Bull selection is paramount

A bigger mob is taking the pressure off kikuyu pasture at a Far North farm - and cutting the use of diesel. By Glenys Christian. Photos by Malcolm Pullman.

In Livestock11 Minutes
Reuben Wright with one of his Simmental sires.

A bigger mob is taking the pressure off kikuyu pasture at a Far North farm – and cutting the use of diesel. By Glenys Christian. Photos by Malcolm Pullman.

Northland beef farmer and stock agent Reuben Wright owns a mulcher he won’t be using it this year on his two farms’ kikuyu pastures.

Due to the high cost of diesel he’s decided to put his cattle in a bigger mob to boost the grazing pressure across his paddocks.

While 60 cows in a mob would be the norm he’s now got up to 240 head on a 65-day round and says it’s working well.

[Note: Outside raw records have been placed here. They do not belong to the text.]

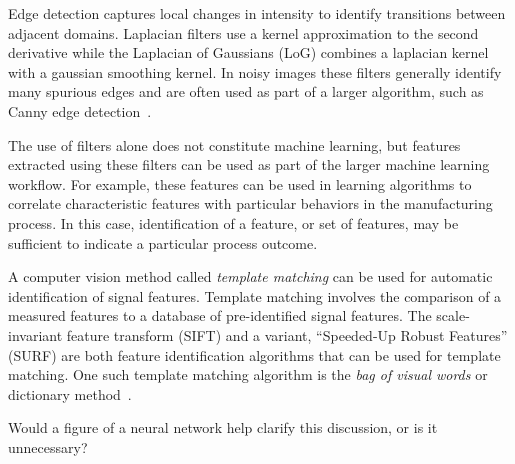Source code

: Edge detection captures local changes in intensity to identify transitions between adjacent domains. Laplacian filters use a kernel approximation to the second derivative while the Laplacian of Gaussians (LoG) combines a laplacian kernel with a gaussian smoothing kernel. In noisy images these filters generally identify many spurious edges and are often used as part of a larger algorithm, such as Canny edge detection~\cite{Canny1986}.

The use of filters alone does not constitute machine learning, but features extracted using these filters can be used as part of the larger machine learning workflow. For example, these features can be used in learning algorithms to correlate characteristic features with particular behaviors in the manufacturing process. In this case, identification of a feature, or set of features, may be sufficient to indicate a particular process outcome.

A computer vision method called  \textit{template matching} can be used for automatic identification of signal features. Template matching involves the comparison of a measured features to a database of pre-identified signal features. The scale-invariant feature transform (SIFT) \cite{Lowe2004} and a variant, ``Speeded-Up Robust Features'' (SURF) \cite{Bay2008} are both feature identification algorithms that can be used for template matching. One such template matching algorithm is the \textit{bag of visual words} or dictionary method~\cite{DeCost2015}.%

{\color{red} Would a figure of a neural network help clarify this discussion, or is it unnecessary?}

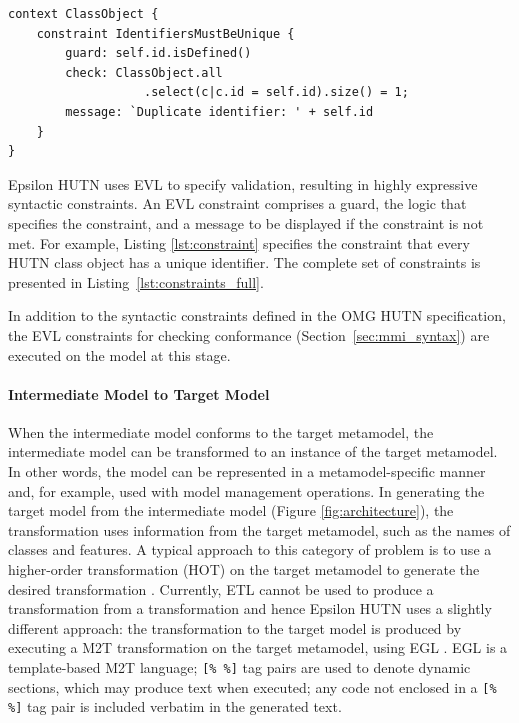 \begin{lstlisting}[caption=A constraint (in EVL) to check that all identifiers are unique., label=lst:constraint, language=EVL]
context ClassObject {
    constraint IdentifiersMustBeUnique {
        guard: self.id.isDefined()
        check: ClassObject.all
                   .select(c|c.id = self.id).size() = 1;
        message: `Duplicate identifier: ' + self.id
    }
}
\end{lstlisting}

Epsilon HUTN uses EVL \cite{kolovos08evl} to specify validation, resulting in highly expressive syntactic constraints. An EVL constraint comprises a guard, the logic that specifies the constraint, and a message to be displayed if the constraint is not met. For example, Listing \ref{lst:constraint} specifies the constraint that every HUTN class object has a unique identifier. The complete set of constraints is presented in Listing~\ref{lst:constraints_full}.

In addition to the syntactic constraints defined in the OMG HUTN specification, the EVL constraints for checking conformance (Section~\ref{sec:mmi_syntax}) are executed on the model at this stage.

\paragraph{Intermediate Model to Target Model}
When the intermediate model conforms to the target metamodel, the intermediate model can be transformed to an instance of the target metamodel. In other words, the model can be represented in a metamodel-specific manner and, for example, used with model management operations. In generating the target model from the intermediate model (Figure \ref{fig:architecture}), the transformation uses information from the target metamodel, such as the names of classes and features. A typical approach to this category of problem is to use a higher-order transformation (HOT) on the target metamodel to generate the desired transformation \cite{tisi09hot}. Currently, ETL cannot be used to produce a transformation from a transformation and hence Epsilon HUTN uses a slightly different approach: the transformation to the target model is produced by executing a M2T transformation on the target metamodel, using EGL \cite{rose08egl}. EGL is a template-based M2T language; \verb|[% %]| tag pairs are used to denote dynamic sections, which may produce text when executed; any code not enclosed in a \verb|[% %]| tag pair is included verbatim in the generated text.

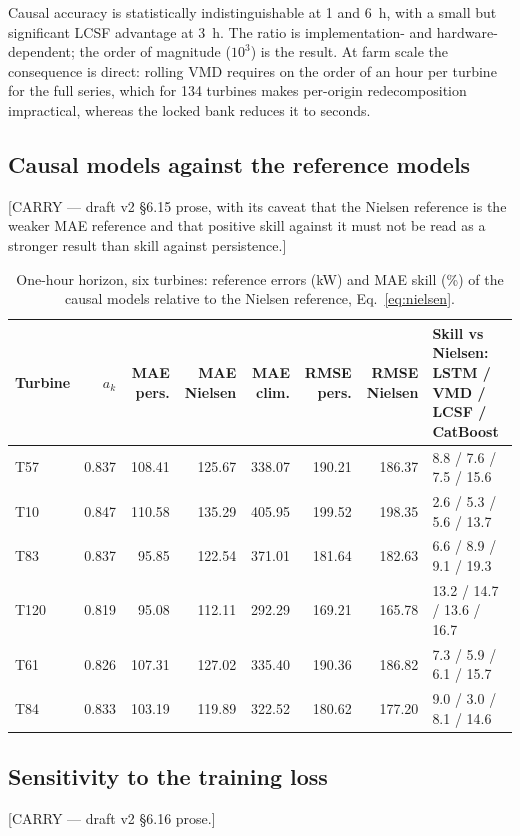 \documentclass[review,3p,times]{elsarticle}
\newcommand{\carry}[1]{\textsf{\small [CARRY --- #1]}}
\begin{document}
Causal accuracy is statistically indistinguishable at 1 and 6~h, with a small
but significant LCSF advantage at 3~h. The ratio is implementation- and
hardware-dependent; the order of magnitude ($10^3$) is the result. At farm
scale the consequence is direct: rolling VMD requires on the order of an hour
per turbine for the full series, which for 134 turbines makes per-origin
redecomposition impractical, whereas the locked bank reduces it to seconds.

\subsection{Causal models against the reference models}
\carry{draft v2 §6.15 prose, with its caveat that the Nielsen reference is the
weaker MAE reference and that positive skill against it must not be read as a
stronger result than skill against persistence.}

\begin{table}[htbp]\centering
\caption{One-hour horizon, six turbines: reference errors (kW) and MAE skill
(\%) of the causal models relative to the Nielsen reference,
Eq.~\eqref{eq:nielsen}.}
\label{tab:reference}
\scriptsize
\begin{tabular}{lrrrrrrl}
\toprule
Turbine & $a_k$ & MAE pers. & MAE Nielsen & MAE clim. & RMSE pers. &
RMSE Nielsen & Skill vs Nielsen: LSTM / VMD / LCSF / CatBoost \\
\midrule
T57  & 0.837 & 108.41 & 125.67 & 338.07 & 190.21 & 186.37 & 8.8 / 7.6 / 7.5 / 15.6 \\
T10  & 0.847 & 110.58 & 135.29 & 405.95 & 199.52 & 198.35 & 2.6 / 5.3 / 5.6 / 13.7 \\
T83  & 0.837 &  95.85 & 122.54 & 371.01 & 181.64 & 182.63 & 6.6 / 8.9 / 9.1 / 19.3 \\
T120 & 0.819 &  95.08 & 112.11 & 292.29 & 169.21 & 165.78 & 13.2 / 14.7 / 13.6 / 16.7 \\
T61  & 0.826 & 107.31 & 127.02 & 335.40 & 190.36 & 186.82 & 7.3 / 5.9 / 6.1 / 15.7 \\
T84  & 0.833 & 103.19 & 119.89 & 322.52 & 180.62 & 177.20 & 9.0 / 3.0 / 8.1 / 14.6 \\
\bottomrule
\end{tabular}
\end{table}

\subsection{Sensitivity to the training loss}
\carry{draft v2 §6.16 prose.}
\end{document}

“Usually I’m heavily into kikuyu mulching,” he says.

“But I’m not doing it at all this year with the high cost of diesel. I have a mulcher but it’s all about cost.”

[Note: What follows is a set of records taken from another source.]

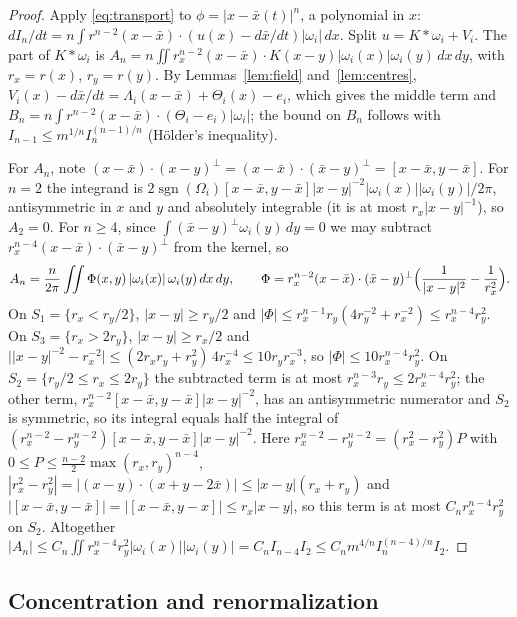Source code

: \documentclass[11pt]{article}
\theoremstyle{definition}
\begin{document}
\begin{proof}
Apply \eqref{eq:transport} to $\phi = |x - \bar x(t)|^n$, a polynomial in $x$: $dI_n/dt = n\int r^{n-2}(x - \bar x)\cdot(u(x) - d\bar x/dt)|\omega_i|\,dx$. Split $u = K*\omega_i + V_i$. The part of $K*\omega_i$ is $A_n = n\iint r_x^{n-2}(x - \bar x)\cdot K(x - y)|\omega_i(x)|\omega_i(y)\,dx\,dy$, with $r_x = r(x)$, $r_y = r(y)$. By Lemmas~\ref{lem:field} and~\ref{lem:centres}, $V_i(x) - d\bar x/dt = \Lambda_i(x - \bar x) + \Theta_i(x) - e_i$, which gives the middle term and $B_n = n\int r^{n-2}(x - \bar x)\cdot(\Theta_i - e_i)|\omega_i|$; the bound on $B_n$ follows with $I_{n-1} \le m^{1/n}I_n^{(n-1)/n}$ (H\"older's inequality).

For $A_n$, note $(x - \bar x)\cdot(x - y)^\perp = (x - \bar x)\cdot(\bar x - y)^\perp = [x - \bar x, y - \bar x]$. For $n = 2$ the integrand is $2\operatorname{sgn}(\Omega_i)[x - \bar x, y - \bar x]|x - y|^{-2}|\omega_i(x)||\omega_i(y)|/2\pi$, antisymmetric in $x$ and $y$ and absolutely integrable (it is at most $r_x|x - y|^{-1}$), so $A_2 = 0$. For $n \ge 4$, since $\int(\bar x - y)^\perp\omega_i(y)\,dy = 0$ we may subtract $r_x^{n-4}(x - \bar x)\cdot(\bar x - y)^\perp$ from the kernel, so
\[
  A_n = \frac{n}{2\pi}\iint\Phi(x, y)\,|\omega_i(x)|\,\omega_i(y)\,dx\,dy,\qquad \Phi = r_x^{n-2}(x - \bar x)\cdot(\bar x - y)^\perp\Bigl(\frac1{|x - y|^2} - \frac1{r_x^2}\Bigr).
\]
On $S_1 = \{r_x < r_y/2\}$, $|x - y| \ge r_y/2$ and $|\Phi| \le r_x^{n-1}r_y(4r_y^{-2} + r_x^{-2}) \le r_x^{n-4}r_y^2$. On $S_3 = \{r_x > 2r_y\}$, $|x - y| \ge r_x/2$ and $\bigl||x - y|^{-2} - r_x^{-2}\bigr| \le (2r_xr_y + r_y^2)\,4r_x^{-4} \le 10r_yr_x^{-3}$, so $|\Phi| \le 10r_x^{n-4}r_y^2$. On $S_2 = \{r_y/2 \le r_x \le 2r_y\}$ the subtracted term is at most $r_x^{n-3}r_y \le 2r_x^{n-4}r_y^2$; the other term, $r_x^{n-2}[x - \bar x, y - \bar x]|x - y|^{-2}$, has an antisymmetric numerator and $S_2$ is symmetric, so its integral equals half the integral of $(r_x^{n-2} - r_y^{n-2})[x - \bar x, y - \bar x]|x - y|^{-2}$. Here $r_x^{n-2} - r_y^{n-2} = (r_x^2 - r_y^2)P$ with $0 \le P \le \frac{n-2}{2}\max(r_x, r_y)^{n-4}$, $|r_x^2 - r_y^2| = |(x - y)\cdot(x + y - 2\bar x)| \le |x - y|(r_x + r_y)$ and $|[x - \bar x, y - \bar x]| = |[x - \bar x, y - x]| \le r_x|x - y|$, so this term is at most $C_nr_x^{n-4}r_y^2$ on $S_2$. Altogether $|A_n| \le C_n\iint r_x^{n-4}r_y^2|\omega_i(x)||\omega_i(y)| = C_nI_{n-4}I_2 \le C_nm^{4/n}I_n^{(n-4)/n}I_2$.
\end{proof}

\subsection{Concentration and renormalization}
\end{document}
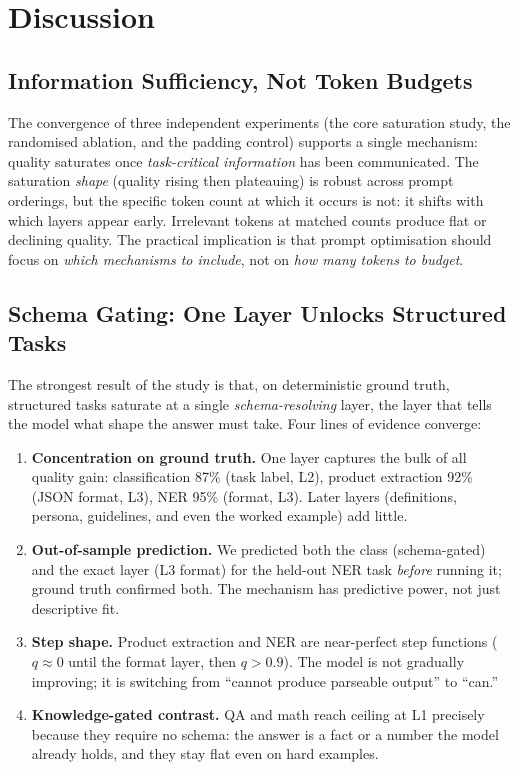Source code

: \section{Discussion}
\label{sec:discussion}

\subsection{Information Sufficiency, Not Token Budgets}

The convergence of three independent experiments (the core saturation study,
the randomised ablation, and the padding control) supports a single
mechanism: quality saturates once \emph{task-critical information} has been
communicated.
The saturation \emph{shape} (quality rising then plateauing) is robust across
prompt orderings, but the specific token count at which it occurs is not: it
shifts with which layers appear early.
Irrelevant tokens at matched counts produce flat or declining quality.
The practical implication is that prompt optimisation should focus on
\emph{which mechanisms to include}, not on \emph{how many tokens to budget}.

\subsection{Schema Gating: One Layer Unlocks Structured Tasks}

The strongest result of the study is that, on deterministic ground truth,
structured tasks saturate at a single \emph{schema-resolving} layer, the layer
that tells the model what shape the answer must take.
Four lines of evidence converge:

\begin{enumerate}
  \item \textbf{Concentration on ground truth.} One layer captures the bulk of
    all quality gain: classification 87\% (task label, L2), product extraction
    92\% (JSON format, L3), NER 95\% (format, L3). Later layers (definitions,
    persona, guidelines, and even the worked example) add little.
  \item \textbf{Out-of-sample prediction.} We predicted both the class
    (schema-gated) and the exact layer (L3 format) for the held-out NER task
    \emph{before} running it; ground truth confirmed both. The mechanism has
    predictive power, not just descriptive fit.
  \item \textbf{Step shape.} Product extraction and NER are near-perfect step
    functions ($q \approx 0$ until the format layer, then $q > 0.9$). The
    model is not gradually improving; it is switching from ``cannot produce
    parseable output'' to ``can.''
  \item \textbf{Knowledge-gated contrast.} QA and math reach ceiling at L1
    precisely because they require no schema: the answer is a fact or a number
    the model already holds, and they stay flat even on hard examples.
\end{enumerate}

Buying and selling farms around Kaitaia has seen him and wife Lisa buy an 88ha farm, which used to run dairy cows, between the town and Ahipara, where 90 Mile Beach begins. They’re building a house there in order to move from their 3ha lifestyle block. They lease another 80ha next door. They also bought a 282ha hill country block closer to the beach seven years ago, giving them a total of 330ha effective.

They run 415 mixed age Hereford-Friesian, Angus-Friesian or Simmental-cross cows all calved to Simmentals, which Reuben favours because of their quiet temperament and fast growth rates. He buys in three or four bulls every year.

“Bull selection is paramount,” he says.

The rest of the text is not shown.